Students then go around the classroom, asking and answering the questions about character traits and completing the worksheet with answers, e. They sort of have a special feel for a situation. In this personality matchmaking activity, students create a profile for a single friend or relative. Once this is done go on a treasure hunt and look through the book for personality adjectives the author has used. First, each student chooses one adjective. If the student guesses the word successfully, they write it on their crossword. It can be used to review vocabulary.
Explore a classroom favourite book or story and use words from the list to describe them. Can you add a new word each day? The students in one group are each given a copy of the male worksheet and the students in the other are each given a copy of the female worksheet. After the students have 2 pictures per row filled in with an adjective I write the remaining adjectives on the board and ask the students to complete the sheet so that every box has an appropriate adjective. The students then fill in the worksheet about this person by completing a profile containing their personal information, e. Parts two and three could be completed in groups or pairs if you think the material is challenging enough to warrant that.

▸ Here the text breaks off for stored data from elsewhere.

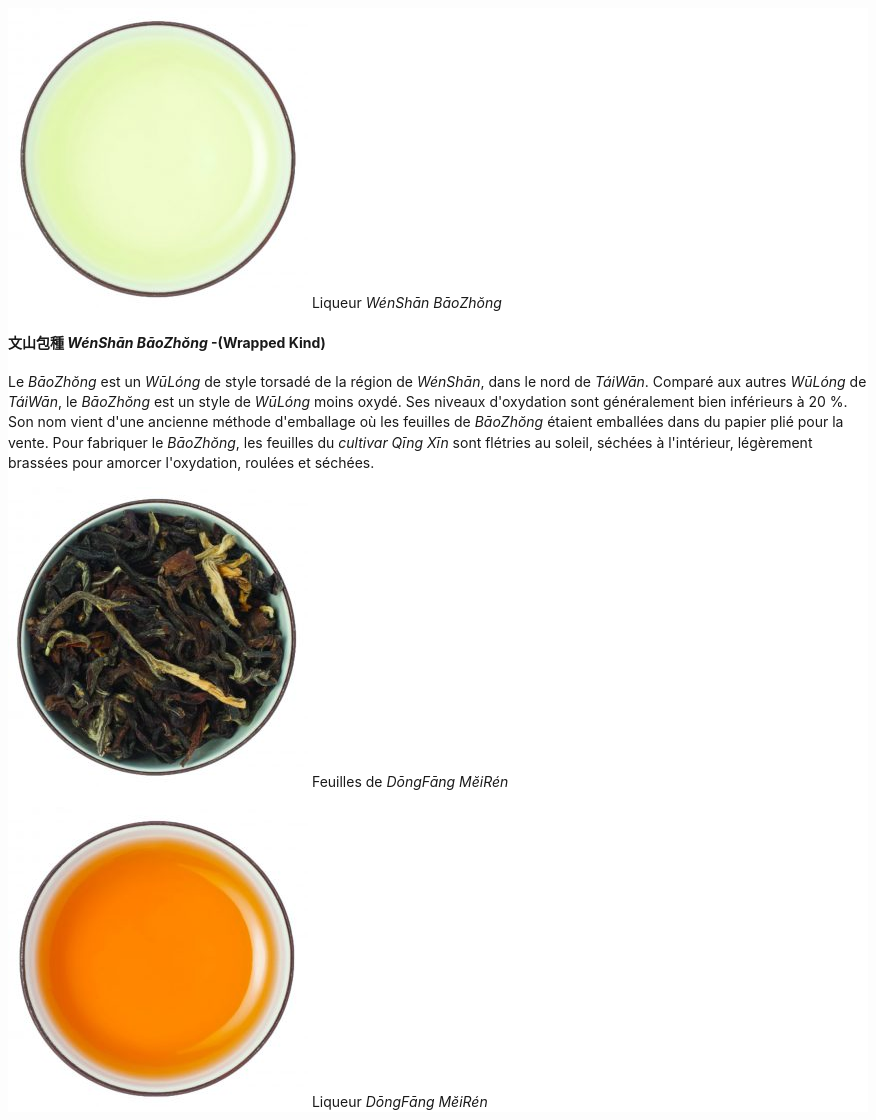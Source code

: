 ![Liqueur WénShān BāoZhŏng](/assets/media/recueil-wulong_wenshan-baozhong-liquor.jpg)
Liqueur _WénShān BāoZhŏng_

#### 文山包種 _WénShān BāoZhŏng_ -(Wrapped Kind)

Le _BāoZhŏng_ est un _WūLóng_ de style torsadé de la région de _WénShān_, dans le nord de _TáiWān_. Comparé aux autres _WūLóng_ de _TáiWān_, le _BāoZhŏng_ est un style de _WūLóng_ moins oxydé. Ses niveaux d'oxydation sont généralement bien inférieurs à 20 %. Son nom vient d'une ancienne méthode d'emballage où les feuilles de _BāoZhŏng_ étaient emballées dans du papier plié pour la vente. Pour fabriquer le _BāoZhŏng_, les feuilles du _cultivar_ _Qīng Xīn_ sont flétries au soleil, séchées à l'intérieur, légèrement brassées pour amorcer l'oxydation, roulées et séchées.

![Feuilles de DōngFāng MĕiRén](/assets/media/recueil-wulong_dong-fang-mei-ren-leaves.jpg)
Feuilles de _DōngFāng MĕiRén_

![Liqueur DōngFāng MĕiRén](/assets/media/recueil-wulong_dong-fang-mei-ren-liquor.jpg)
Liqueur _DōngFāng MĕiRén_
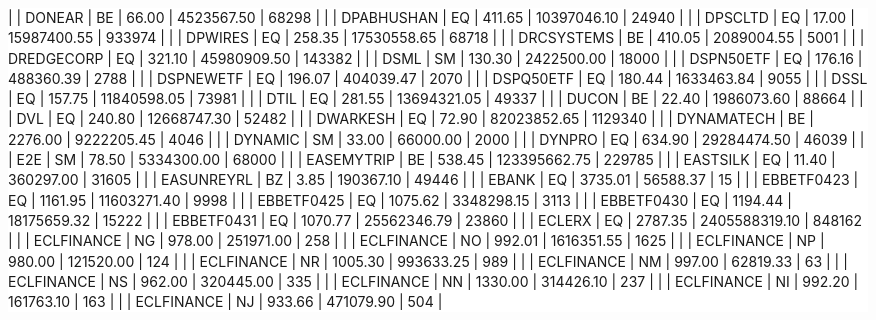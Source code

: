 |  | DONEAR | BE | 66.00 | 4523567.50 | 68298 |
|  | DPABHUSHAN | EQ | 411.65 | 10397046.10 | 24940 |
|  | DPSCLTD | EQ | 17.00 | 15987400.55 | 933974 |
|  | DPWIRES | EQ | 258.35 | 17530558.65 | 68718 |
|  | DRCSYSTEMS | BE | 410.05 | 2089004.55 | 5001 |
|  | DREDGECORP | EQ | 321.10 | 45980909.50 | 143382 |
|  | DSML | SM | 130.30 | 2422500.00 | 18000 |
|  | DSPN50ETF | EQ | 176.16 | 488360.39 | 2788 |
|  | DSPNEWETF | EQ | 196.07 | 404039.47 | 2070 |
|  | DSPQ50ETF | EQ | 180.44 | 1633463.84 | 9055 |
|  | DSSL | EQ | 157.75 | 11840598.05 | 73981 |
|  | DTIL | EQ | 281.55 | 13694321.05 | 49337 |
|  | DUCON | BE | 22.40 | 1986073.60 | 88664 |
|  | DVL | EQ | 240.80 | 12668747.30 | 52482 |
|  | DWARKESH | EQ | 72.90 | 82023852.65 | 1129340 |
|  | DYNAMATECH | BE | 2276.00 | 9222205.45 | 4046 |
|  | DYNAMIC | SM | 33.00 | 66000.00 | 2000 |
|  | DYNPRO | EQ | 634.90 | 29284474.50 | 46039 |
|  | E2E | SM | 78.50 | 5334300.00 | 68000 |
|  | EASEMYTRIP | BE | 538.45 | 123395662.75 | 229785 |
|  | EASTSILK | EQ | 11.40 | 360297.00 | 31605 |
|  | EASUNREYRL | BZ | 3.85 | 190367.10 | 49446 |
|  | EBANK | EQ | 3735.01 | 56588.37 | 15 |
|  | EBBETF0423 | EQ | 1161.95 | 11603271.40 | 9998 |
|  | EBBETF0425 | EQ | 1075.62 | 3348298.15 | 3113 |
|  | EBBETF0430 | EQ | 1194.44 | 18175659.32 | 15222 |
|  | EBBETF0431 | EQ | 1070.77 | 25562346.79 | 23860 |
|  | ECLERX | EQ | 2787.35 | 2405588319.10 | 848162 |
|  | ECLFINANCE | NG | 978.00 | 251971.00 | 258 |
|  | ECLFINANCE | NO | 992.01 | 1616351.55 | 1625 |
|  | ECLFINANCE | NP | 980.00 | 121520.00 | 124 |
|  | ECLFINANCE | NR | 1005.30 | 993633.25 | 989 |
|  | ECLFINANCE | NM | 997.00 | 62819.33 | 63 |
|  | ECLFINANCE | NS | 962.00 | 320445.00 | 335 |
|  | ECLFINANCE | NN | 1330.00 | 314426.10 | 237 |
|  | ECLFINANCE | NI | 992.20 | 161763.10 | 163 |
|  | ECLFINANCE | NJ | 933.66 | 471079.90 | 504 |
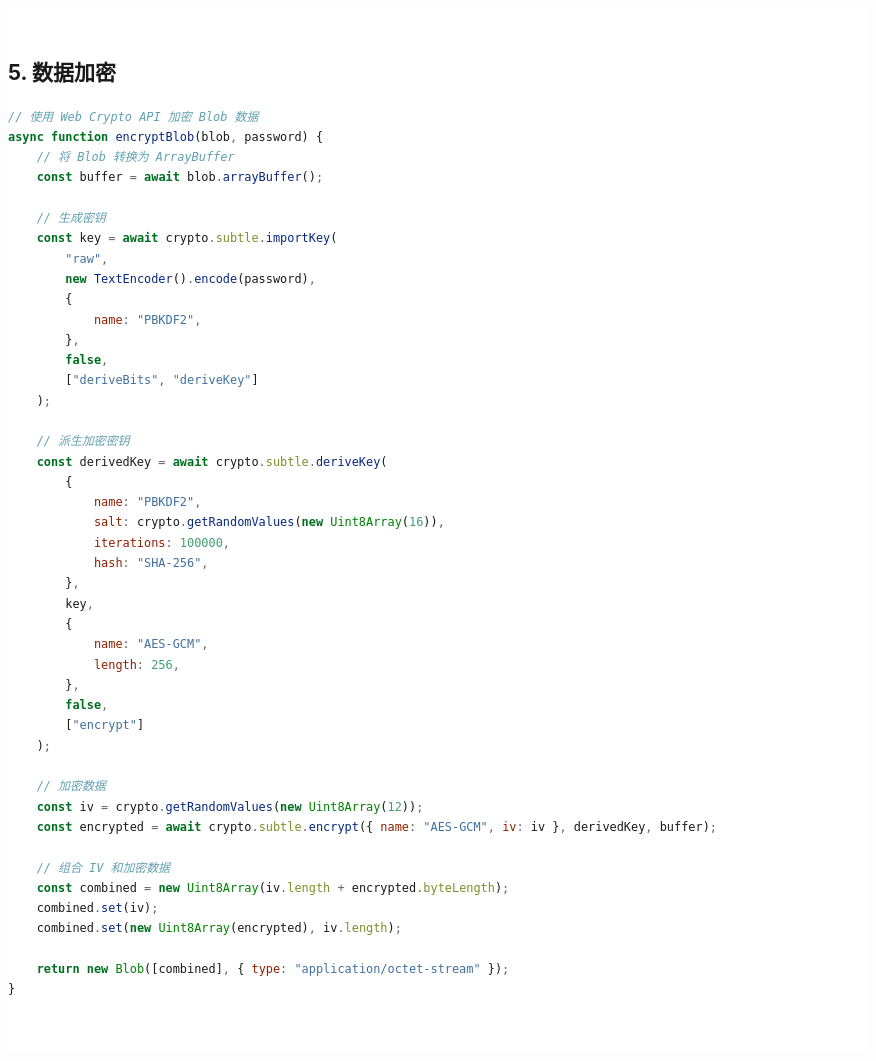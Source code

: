 <br>

## 5. 数据加密

```js
// 使用 Web Crypto API 加密 Blob 数据
async function encryptBlob(blob, password) {
    // 将 Blob 转换为 ArrayBuffer
    const buffer = await blob.arrayBuffer();

    // 生成密钥
    const key = await crypto.subtle.importKey(
        "raw",
        new TextEncoder().encode(password),
        {
            name: "PBKDF2",
        },
        false,
        ["deriveBits", "deriveKey"]
    );

    // 派生加密密钥
    const derivedKey = await crypto.subtle.deriveKey(
        {
            name: "PBKDF2",
            salt: crypto.getRandomValues(new Uint8Array(16)),
            iterations: 100000,
            hash: "SHA-256",
        },
        key,
        {
            name: "AES-GCM",
            length: 256,
        },
        false,
        ["encrypt"]
    );

    // 加密数据
    const iv = crypto.getRandomValues(new Uint8Array(12));
    const encrypted = await crypto.subtle.encrypt({ name: "AES-GCM", iv: iv }, derivedKey, buffer);

    // 组合 IV 和加密数据
    const combined = new Uint8Array(iv.length + encrypted.byteLength);
    combined.set(iv);
    combined.set(new Uint8Array(encrypted), iv.length);

    return new Blob([combined], { type: "application/octet-stream" });
}
```

<br><br>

Each student is given a copy of the worksheet. Next, students match expressions from parts one and two that have the same or similar meanings. The best basketball players are intuitive when it comes to finding the open teammate. Fold a piece of A4 paper into 4 and draw a circle in each section. Someone who is empathetic is able to understand people better because they see things from the other person's perspective. The class is divided into two groups. The student is also not allowed to say variations of the disallowed words on the card.
The students are divided into groups of three. Matching the words to the pictures is an enjoyable and fun way to learn vocabulary. This section on character and personality includes 334 worksheets on these topics as well as emotions, zodiac signs, and related songs and videos. The first student to successfully guess the personality adjective being described wins and keeps the card. This is a good match for intermediate classes. Students then become matchmakers and try to find a match for their friend or relative by asking and answering personal information questions. The students also give feedback to the rest of the class on what they found out about their classmates, sharing any interesting examples.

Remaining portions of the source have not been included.